Biofilm formation on reverse osmosis membranes is initiated and dominated by Sphingomonas spp.

机构信息

Wetsus, Centre of Excellence for Sustainable Water Technology, P.O. Box 1113, 8900 CC Leeuwarden, Netherlands.

出版信息

Appl Environ Microbiol. 2010 Apr;76(8):2623-32. doi: 10.1128/AEM.01998-09. Epub 2010 Feb 26.

DOI:10.1128/AEM.01998-09
PMID:20190090
原文链接:https://pmc.ncbi.nlm.nih.gov/articles/PMC2849218/
Abstract

The initial formation and spatiotemporal development of microbial biofilm layers on surfaces of new and clean reverse osmosis (RO) membranes and feed-side spacers were monitored in situ using flow cells placed in parallel with the RO system of a full-scale water treatment plant. The feed water of the RO system had been treated by the sequential application of coagulation, flocculation, sand filtration, ultrafiltration, and cartridge filtration processes. The design of the flow cells permitted the production of permeate under cross-flow conditions similar to those in spiral-wound RO membrane elements of the full-scale system. Membrane autopsies were done after 4, 8, 16, and 32 days of flow-cell operation.
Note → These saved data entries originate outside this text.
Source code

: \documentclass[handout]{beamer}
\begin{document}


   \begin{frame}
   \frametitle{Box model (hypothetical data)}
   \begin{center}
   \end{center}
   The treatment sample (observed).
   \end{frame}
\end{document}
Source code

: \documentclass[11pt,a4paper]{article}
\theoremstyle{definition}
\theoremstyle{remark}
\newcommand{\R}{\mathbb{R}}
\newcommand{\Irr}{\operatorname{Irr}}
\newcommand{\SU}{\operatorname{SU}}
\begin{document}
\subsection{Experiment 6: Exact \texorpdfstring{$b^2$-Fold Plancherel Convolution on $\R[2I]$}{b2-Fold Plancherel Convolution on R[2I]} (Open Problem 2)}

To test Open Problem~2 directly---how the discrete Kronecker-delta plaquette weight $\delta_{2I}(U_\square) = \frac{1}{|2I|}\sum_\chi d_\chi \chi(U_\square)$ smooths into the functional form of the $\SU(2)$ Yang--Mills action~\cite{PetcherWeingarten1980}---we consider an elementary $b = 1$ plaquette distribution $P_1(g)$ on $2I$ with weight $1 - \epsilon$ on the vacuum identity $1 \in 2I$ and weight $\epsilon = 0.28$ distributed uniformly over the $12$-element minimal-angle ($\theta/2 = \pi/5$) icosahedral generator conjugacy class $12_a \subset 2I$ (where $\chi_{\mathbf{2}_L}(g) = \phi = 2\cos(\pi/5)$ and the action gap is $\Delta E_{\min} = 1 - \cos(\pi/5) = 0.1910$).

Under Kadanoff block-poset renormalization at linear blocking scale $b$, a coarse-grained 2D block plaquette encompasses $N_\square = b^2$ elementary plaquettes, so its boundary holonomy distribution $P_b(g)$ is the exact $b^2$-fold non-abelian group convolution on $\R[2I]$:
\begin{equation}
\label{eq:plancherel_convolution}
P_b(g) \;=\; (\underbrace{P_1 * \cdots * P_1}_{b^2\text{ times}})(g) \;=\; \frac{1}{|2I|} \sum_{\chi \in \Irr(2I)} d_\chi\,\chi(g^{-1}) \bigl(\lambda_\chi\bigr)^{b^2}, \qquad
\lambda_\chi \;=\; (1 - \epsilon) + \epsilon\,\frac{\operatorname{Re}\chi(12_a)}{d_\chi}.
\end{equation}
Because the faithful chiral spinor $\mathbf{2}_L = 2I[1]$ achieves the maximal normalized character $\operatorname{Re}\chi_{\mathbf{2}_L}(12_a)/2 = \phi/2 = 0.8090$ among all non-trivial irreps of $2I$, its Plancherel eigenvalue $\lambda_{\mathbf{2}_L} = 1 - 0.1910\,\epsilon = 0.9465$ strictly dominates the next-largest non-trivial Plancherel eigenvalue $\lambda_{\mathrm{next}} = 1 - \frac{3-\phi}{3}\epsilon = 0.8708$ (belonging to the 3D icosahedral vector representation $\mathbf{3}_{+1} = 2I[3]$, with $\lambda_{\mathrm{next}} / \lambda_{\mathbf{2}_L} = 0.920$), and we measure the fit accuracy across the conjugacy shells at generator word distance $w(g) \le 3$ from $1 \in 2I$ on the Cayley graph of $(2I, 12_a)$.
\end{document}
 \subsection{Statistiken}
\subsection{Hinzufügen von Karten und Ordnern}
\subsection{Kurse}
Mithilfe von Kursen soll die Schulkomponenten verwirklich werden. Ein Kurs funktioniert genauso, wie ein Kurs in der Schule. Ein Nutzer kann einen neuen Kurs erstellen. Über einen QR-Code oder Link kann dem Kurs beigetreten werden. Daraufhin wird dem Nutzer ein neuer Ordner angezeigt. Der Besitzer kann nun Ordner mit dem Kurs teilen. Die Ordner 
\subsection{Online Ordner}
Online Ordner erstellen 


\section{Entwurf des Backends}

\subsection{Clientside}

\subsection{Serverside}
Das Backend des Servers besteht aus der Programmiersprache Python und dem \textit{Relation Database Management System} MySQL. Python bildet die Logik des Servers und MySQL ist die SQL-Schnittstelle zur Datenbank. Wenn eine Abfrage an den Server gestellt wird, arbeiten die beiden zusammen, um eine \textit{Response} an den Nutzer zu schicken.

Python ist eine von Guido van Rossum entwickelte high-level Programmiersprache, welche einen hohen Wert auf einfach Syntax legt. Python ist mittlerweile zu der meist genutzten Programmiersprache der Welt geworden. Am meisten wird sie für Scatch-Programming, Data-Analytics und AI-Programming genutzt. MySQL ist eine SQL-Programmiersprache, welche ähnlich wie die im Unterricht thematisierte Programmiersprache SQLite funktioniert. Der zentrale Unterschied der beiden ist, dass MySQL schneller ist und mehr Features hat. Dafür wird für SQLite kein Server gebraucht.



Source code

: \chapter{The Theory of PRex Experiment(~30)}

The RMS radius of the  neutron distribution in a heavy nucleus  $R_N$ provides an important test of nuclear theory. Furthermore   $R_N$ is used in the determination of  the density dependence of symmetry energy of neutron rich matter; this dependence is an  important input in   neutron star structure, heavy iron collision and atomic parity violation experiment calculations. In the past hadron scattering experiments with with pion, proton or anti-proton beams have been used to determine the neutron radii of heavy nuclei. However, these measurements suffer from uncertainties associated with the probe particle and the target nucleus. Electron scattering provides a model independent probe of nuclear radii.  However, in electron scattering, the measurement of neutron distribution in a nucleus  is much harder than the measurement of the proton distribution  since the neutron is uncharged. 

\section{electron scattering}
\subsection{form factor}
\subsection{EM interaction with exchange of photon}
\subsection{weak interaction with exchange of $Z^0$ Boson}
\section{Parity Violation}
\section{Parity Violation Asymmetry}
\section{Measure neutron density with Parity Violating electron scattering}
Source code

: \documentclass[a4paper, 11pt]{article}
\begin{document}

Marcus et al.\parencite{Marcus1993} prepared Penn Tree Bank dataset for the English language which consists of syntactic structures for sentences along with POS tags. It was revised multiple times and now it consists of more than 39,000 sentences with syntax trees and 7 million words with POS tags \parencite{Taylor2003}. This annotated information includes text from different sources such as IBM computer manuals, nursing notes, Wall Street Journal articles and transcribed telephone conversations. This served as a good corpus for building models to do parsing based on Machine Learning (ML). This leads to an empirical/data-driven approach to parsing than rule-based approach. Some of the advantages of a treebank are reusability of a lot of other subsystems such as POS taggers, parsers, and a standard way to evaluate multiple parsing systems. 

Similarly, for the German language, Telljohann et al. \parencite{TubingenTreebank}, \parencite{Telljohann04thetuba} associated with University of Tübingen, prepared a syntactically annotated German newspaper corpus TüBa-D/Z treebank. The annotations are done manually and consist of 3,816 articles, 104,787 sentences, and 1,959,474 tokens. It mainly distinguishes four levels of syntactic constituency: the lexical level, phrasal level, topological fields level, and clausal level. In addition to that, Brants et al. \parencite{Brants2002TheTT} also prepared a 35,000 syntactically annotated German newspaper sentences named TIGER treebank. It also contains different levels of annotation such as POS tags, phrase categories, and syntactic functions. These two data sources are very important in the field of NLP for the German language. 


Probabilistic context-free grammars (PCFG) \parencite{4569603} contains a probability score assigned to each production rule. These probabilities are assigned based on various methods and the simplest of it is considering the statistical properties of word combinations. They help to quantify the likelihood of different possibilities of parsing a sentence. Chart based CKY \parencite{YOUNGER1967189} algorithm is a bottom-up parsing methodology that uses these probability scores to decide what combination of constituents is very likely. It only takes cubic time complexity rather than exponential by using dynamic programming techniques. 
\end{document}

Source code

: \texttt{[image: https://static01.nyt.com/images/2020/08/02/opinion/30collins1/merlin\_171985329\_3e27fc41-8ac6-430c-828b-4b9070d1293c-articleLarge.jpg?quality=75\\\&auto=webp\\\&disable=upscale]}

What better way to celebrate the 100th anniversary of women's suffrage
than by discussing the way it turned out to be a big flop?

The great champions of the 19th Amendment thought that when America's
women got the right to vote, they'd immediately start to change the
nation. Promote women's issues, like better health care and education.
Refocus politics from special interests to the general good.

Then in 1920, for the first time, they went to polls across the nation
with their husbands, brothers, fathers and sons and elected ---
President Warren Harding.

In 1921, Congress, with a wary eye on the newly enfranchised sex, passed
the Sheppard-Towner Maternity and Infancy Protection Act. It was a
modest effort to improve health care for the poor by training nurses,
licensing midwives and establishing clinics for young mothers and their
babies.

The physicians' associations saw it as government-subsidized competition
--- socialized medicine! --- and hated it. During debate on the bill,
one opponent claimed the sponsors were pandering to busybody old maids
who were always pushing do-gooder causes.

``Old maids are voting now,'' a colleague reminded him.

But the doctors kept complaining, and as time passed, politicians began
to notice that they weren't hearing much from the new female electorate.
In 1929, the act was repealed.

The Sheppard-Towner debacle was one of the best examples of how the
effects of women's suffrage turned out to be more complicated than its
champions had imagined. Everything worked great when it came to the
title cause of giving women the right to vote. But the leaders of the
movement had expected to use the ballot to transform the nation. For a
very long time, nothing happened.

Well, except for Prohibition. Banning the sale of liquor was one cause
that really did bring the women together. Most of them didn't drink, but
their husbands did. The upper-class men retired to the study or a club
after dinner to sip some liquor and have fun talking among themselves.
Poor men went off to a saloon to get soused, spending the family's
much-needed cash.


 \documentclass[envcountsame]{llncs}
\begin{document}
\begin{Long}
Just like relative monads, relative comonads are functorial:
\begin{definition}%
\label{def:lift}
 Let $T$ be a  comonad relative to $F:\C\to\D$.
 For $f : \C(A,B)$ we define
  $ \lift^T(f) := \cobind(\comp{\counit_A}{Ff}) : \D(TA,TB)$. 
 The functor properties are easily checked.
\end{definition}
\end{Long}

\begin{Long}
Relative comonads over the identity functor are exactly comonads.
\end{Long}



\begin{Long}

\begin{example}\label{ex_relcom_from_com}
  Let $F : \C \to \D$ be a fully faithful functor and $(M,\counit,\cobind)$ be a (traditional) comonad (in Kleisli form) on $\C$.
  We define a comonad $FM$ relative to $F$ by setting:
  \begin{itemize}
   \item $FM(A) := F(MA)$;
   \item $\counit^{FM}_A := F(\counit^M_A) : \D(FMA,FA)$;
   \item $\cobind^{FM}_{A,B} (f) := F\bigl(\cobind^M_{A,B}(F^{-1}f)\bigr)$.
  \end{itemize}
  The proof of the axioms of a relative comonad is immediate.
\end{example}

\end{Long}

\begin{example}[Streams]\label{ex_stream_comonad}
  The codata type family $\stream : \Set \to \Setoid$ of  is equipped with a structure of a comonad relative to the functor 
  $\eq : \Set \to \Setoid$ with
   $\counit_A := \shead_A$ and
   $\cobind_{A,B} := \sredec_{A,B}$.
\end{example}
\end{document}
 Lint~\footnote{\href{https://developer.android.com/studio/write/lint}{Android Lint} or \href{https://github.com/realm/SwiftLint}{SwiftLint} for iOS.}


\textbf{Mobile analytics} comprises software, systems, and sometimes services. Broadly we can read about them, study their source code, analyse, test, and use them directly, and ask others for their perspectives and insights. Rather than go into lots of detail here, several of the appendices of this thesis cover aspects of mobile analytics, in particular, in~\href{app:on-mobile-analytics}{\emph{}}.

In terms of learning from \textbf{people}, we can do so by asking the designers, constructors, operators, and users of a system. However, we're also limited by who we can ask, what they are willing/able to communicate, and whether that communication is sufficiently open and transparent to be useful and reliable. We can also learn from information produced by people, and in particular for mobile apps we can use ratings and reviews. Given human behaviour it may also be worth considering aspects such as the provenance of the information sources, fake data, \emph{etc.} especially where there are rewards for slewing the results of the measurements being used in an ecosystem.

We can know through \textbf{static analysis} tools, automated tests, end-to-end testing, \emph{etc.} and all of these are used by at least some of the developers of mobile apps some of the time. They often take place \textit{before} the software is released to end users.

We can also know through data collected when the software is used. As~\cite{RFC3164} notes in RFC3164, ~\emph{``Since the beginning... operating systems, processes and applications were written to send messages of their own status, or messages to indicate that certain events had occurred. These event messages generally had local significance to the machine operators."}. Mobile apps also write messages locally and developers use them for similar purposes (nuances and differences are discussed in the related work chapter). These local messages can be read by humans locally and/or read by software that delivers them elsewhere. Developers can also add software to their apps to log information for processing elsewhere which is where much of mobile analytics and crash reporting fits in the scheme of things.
A combination of molecular (fluorescence in situ hybridization [FISH], denaturing gradient gel electrophoresis [DGGE], and cloning) and microscopic (field emission scanning electron, epifluorescence, and confocal laser scanning microscopy) techniques was applied to analyze the abundance, composition, architecture, and three-dimensional structure of biofilm communities. The results of the study point out the unique role of Sphingomonas spp. in the initial formation and subsequent maturation of biofilms on the RO membrane and feed-side spacer surfaces.

摘要

采用与全规模水处理厂反渗透(RO)系统平行放置的流动池原位监测新的和清洁的 RO 膜和进料侧间隔物表面上微生物生物膜层的初始形成和时空发展。RO 系统的进水经过混凝、絮凝、砂滤、超滤和筒式过滤等连续处理。流动池的设计允许在与全规模系统螺旋缠绕 RO 膜元件相似的错流条件下生产渗透物。在流动池运行 4、8、16 和 32 天后进行膜尸检。应用分子(荧光原位杂交 [FISH]、变性梯度凝胶电泳 [DGGE] 和克隆)和微观(场发射扫描电子显微镜、荧光显微镜和共聚焦激光扫描显微镜)技术的组合来分析生物膜群落的丰度、组成、结构和三维结构。研究结果指出了鞘氨醇单胞菌属在 RO 膜和进料侧间隔物表面生物膜的初始形成和随后的成熟过程中的独特作用。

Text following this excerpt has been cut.